Магда. Часть 7. Калина
– Что умолк-то? Давай уж досказывай, молчальник, чего ещё знаешь. По глазам видно, что не всё ещё выложил. – Шумнули бабы.
– И то, правда, не всё ещё. – Грустно вздохнул Фишка.
– Кабы знать бы сейчас, чем нам обернётся появление Марьиной дочки, может, я бы и не побёг тогда к старикам, к родителям Марьи.
–Так ты и про родителей её знаешь чего? Вот так гусь! Всё знал и молчал! Сказывай!

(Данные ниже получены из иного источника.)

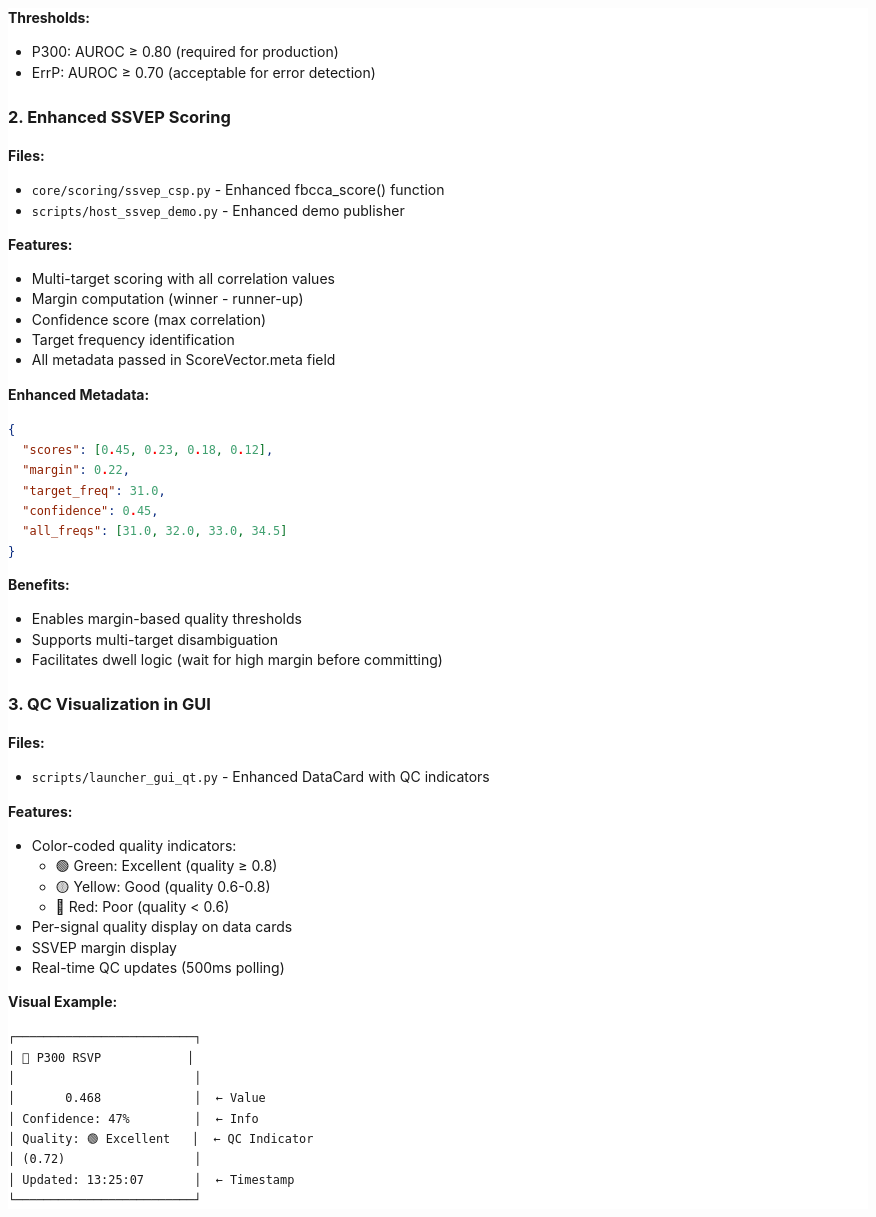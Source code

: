 **Thresholds:**
- P300: AUROC ≥ 0.80 (required for production)
- ErrP: AUROC ≥ 0.70 (acceptable for error detection)

### 2. Enhanced SSVEP Scoring

**Files:**
- `core/scoring/ssvep_csp.py` - Enhanced fbcca_score() function
- `scripts/host_ssvep_demo.py` - Enhanced demo publisher

**Features:**
- Multi-target scoring with all correlation values
- Margin computation (winner - runner-up)
- Confidence score (max correlation)
- Target frequency identification
- All metadata passed in ScoreVector.meta field

**Enhanced Metadata:**
```json
{
  "scores": [0.45, 0.23, 0.18, 0.12],
  "margin": 0.22,
  "target_freq": 31.0,
  "confidence": 0.45,
  "all_freqs": [31.0, 32.0, 33.0, 34.5]
}
```

**Benefits:**
- Enables margin-based quality thresholds
- Supports multi-target disambiguation
- Facilitates dwell logic (wait for high margin before committing)

### 3. QC Visualization in GUI

**Files:**
- `scripts/launcher_gui_qt.py` - Enhanced DataCard with QC indicators

**Features:**
- Color-coded quality indicators:
  - 🟢 Green: Excellent (quality ≥ 0.8)
  - 🟡 Yellow: Good (quality 0.6-0.8)
  - 🔴 Red: Poor (quality < 0.6)
- Per-signal quality display on data cards
- SSVEP margin display
- Real-time QC updates (500ms polling)

**Visual Example:**
```
┌─────────────────────────┐
│ 🧠 P300 RSVP            │
│                         │
│       0.468             │  ← Value
│ Confidence: 47%         │  ← Info
│ Quality: 🟢 Excellent   │  ← QC Indicator
│ (0.72)                  │
│ Updated: 13:25:07       │  ← Timestamp
└─────────────────────────┘
```
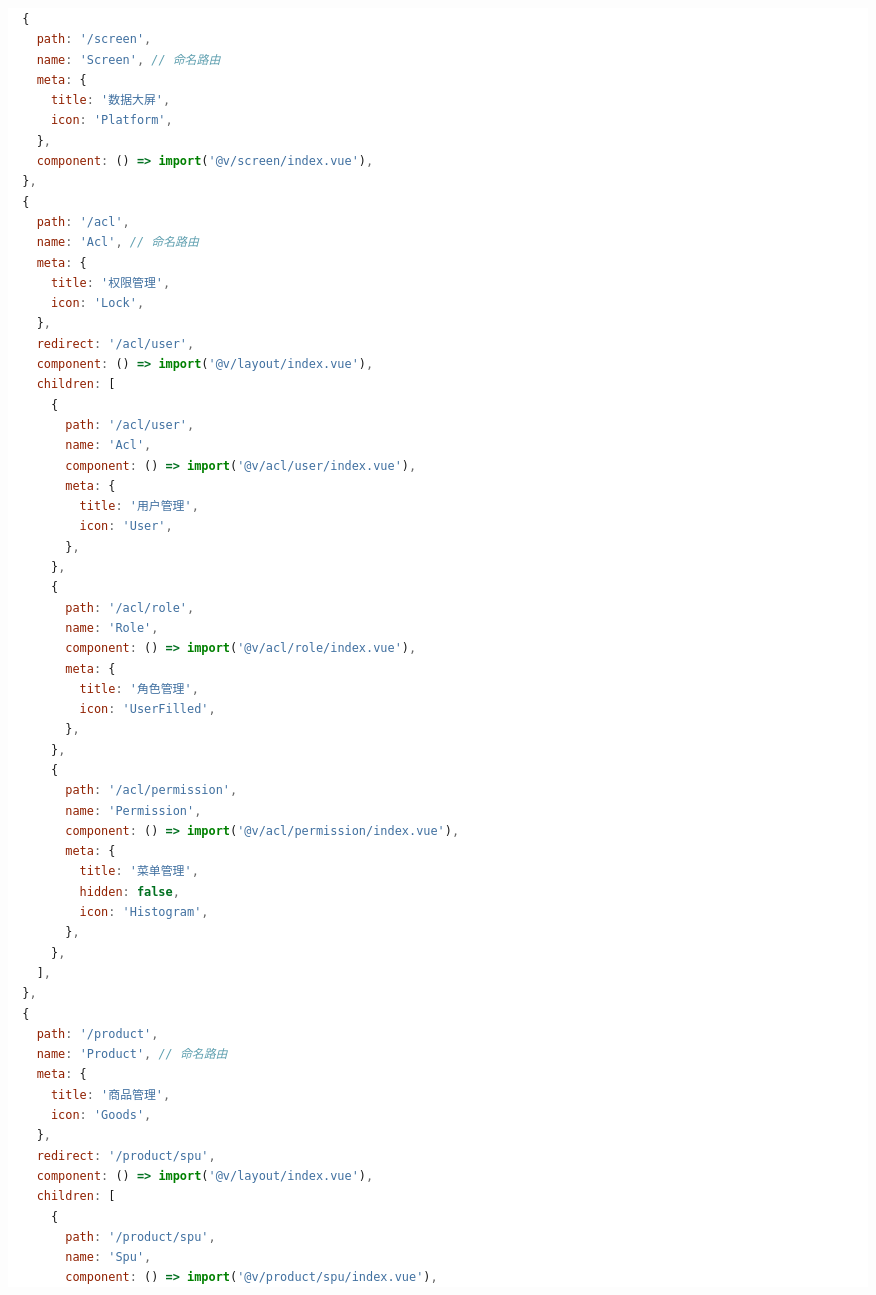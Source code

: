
 ```js
  {
    path: '/screen',
    name: 'Screen', // 命名路由
    meta: {
      title: '数据大屏',
      icon: 'Platform',
    },
    component: () => import('@v/screen/index.vue'),
  },
  {
    path: '/acl',
    name: 'Acl', // 命名路由
    meta: {
      title: '权限管理',
      icon: 'Lock',
    },
    redirect: '/acl/user',
    component: () => import('@v/layout/index.vue'),
    children: [
      {
        path: '/acl/user',
        name: 'Acl',
        component: () => import('@v/acl/user/index.vue'),
        meta: {
          title: '用户管理',
          icon: 'User',
        },
      },
      {
        path: '/acl/role',
        name: 'Role',
        component: () => import('@v/acl/role/index.vue'),
        meta: {
          title: '角色管理',
          icon: 'UserFilled',
        },
      },
      {
        path: '/acl/permission',
        name: 'Permission',
        component: () => import('@v/acl/permission/index.vue'),
        meta: {
          title: '菜单管理',
          hidden: false,
          icon: 'Histogram',
        },
      },
    ],
  },
  {
    path: '/product',
    name: 'Product', // 命名路由
    meta: {
      title: '商品管理',
      icon: 'Goods',
    },
    redirect: '/product/spu',
    component: () => import('@v/layout/index.vue'),
    children: [
      {
        path: '/product/spu',
        name: 'Spu',
        component: () => import('@v/product/spu/index.vue'),
```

– А чё тут сказывать… Когда схлынули все, как муравьи, по домам разбежались, а Марью кандальники в Омутку поволокли, вот и кинулся я к старикам её. Как не крути, родители они. Хоть знать должны, что с дитём их поделали, соседушки дорогие. Прибежали мы к реке, стали вглядываться в следы у воды, место чтоб определить, где её, сердешную, кинули, спустились по бережку, ближе к старой мельнице, а глядь – белеет в воде чтой-то, мы туда… Лежит Марья, уже не живая, волна её тихонечко колышет, будто баюкает, а аккурат на самой кромочке, на песочке, дитёночек новорожденный. Не плачет, думали тоже мёртвый, ан нет – живой, чистенький, умытый уже. Ручонками перебирает, бавится. Девочка, оказалось. Помог я старикам Марью-то из воды вытащить, тут же неподалёку, на берегу, и могилку мы ей выкопали. Знамо, на кладбище не дали бы схоронить, потому, как ведьмой считали. И сказал я убитым горем старикам, что с дитём в деревню им никак вернуться нельзя. Кто знает, что на уме у распалённых гневом, узнают – и дитя, ни в чем неповинного, порешат. Заплакали бедные старики, а со мной согласились. Только говорят: – Как же уйти нам, в чём стоим? Дитёнка даже привернуть нечем, а кормить чем её станем? – И то, правда! Кинулся я в деревню, а тут как раз, стадо пригнали, и тучи чернее ночи наворачиваются. Заскочил в дом к ним, схватил, что под руку попало – чугунок, соль, спички, одёжу кой-какую, корову на налыгаче – и ну бегом, а темнота мне на пятки наступает. Вижу – разразится вот-вот гнев господний. Добежал до стариков, сидят они возле холмика могильного, безучастные, будто и ничего вокруг себя не видят. Эх, горе, думаю, мне с ними. Как оставить-то их? Пошли, говорю, от бури хоть спрячемся. Знаю, тут в старой мельнице каморка одна есть, крыша там целая, не разрушилась. Вот там мы светопреставление и переждали. А уж сколь страху натерпелись, то и не передать. Омутка, взбесилась будто, в стены мельницы бьёт, завывает, бормочет что-то. Ветер деревья с корнем выворачивает, гром оглушает, молнии небо рвут, а в каморке, – что казалось, пальцем ткни в стену хорошенечко, она и развалиться, – сухо так, тепло, будто кто охраняет убежище наше от напастей. Вышли мы утром, глянули – страсти-то какие кругом! Ох, да что вам рассказывать, сами хорошо помните…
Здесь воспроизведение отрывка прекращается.